Across the data below, how many lines hold "latest"? Answer with that number and nothing else.

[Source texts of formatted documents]
----------
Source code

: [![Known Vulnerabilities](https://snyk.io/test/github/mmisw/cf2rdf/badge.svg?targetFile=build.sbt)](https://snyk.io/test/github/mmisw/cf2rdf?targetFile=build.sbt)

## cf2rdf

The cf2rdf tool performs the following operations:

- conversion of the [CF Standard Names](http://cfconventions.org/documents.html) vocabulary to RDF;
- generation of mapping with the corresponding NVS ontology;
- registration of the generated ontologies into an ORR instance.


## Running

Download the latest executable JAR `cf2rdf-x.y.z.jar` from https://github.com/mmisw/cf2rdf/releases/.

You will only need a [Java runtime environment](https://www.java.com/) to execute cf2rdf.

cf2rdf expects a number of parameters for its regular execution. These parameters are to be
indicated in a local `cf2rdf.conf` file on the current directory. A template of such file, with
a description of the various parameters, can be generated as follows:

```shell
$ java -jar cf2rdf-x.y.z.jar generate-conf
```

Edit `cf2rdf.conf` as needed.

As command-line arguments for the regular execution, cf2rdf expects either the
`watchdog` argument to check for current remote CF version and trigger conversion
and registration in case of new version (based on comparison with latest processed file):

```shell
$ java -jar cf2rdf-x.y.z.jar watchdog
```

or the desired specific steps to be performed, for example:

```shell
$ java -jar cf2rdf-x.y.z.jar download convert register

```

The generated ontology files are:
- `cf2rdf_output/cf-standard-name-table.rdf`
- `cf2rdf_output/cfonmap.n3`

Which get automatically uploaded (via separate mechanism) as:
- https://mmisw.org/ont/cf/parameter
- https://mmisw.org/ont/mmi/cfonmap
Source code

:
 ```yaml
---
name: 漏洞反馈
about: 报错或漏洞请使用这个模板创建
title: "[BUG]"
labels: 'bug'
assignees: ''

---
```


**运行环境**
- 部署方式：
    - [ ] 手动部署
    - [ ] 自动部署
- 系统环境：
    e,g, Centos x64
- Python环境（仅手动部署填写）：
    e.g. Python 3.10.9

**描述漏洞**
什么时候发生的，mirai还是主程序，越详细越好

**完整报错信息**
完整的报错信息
----------
*RESULT FOR THIS EXERCISE*: 2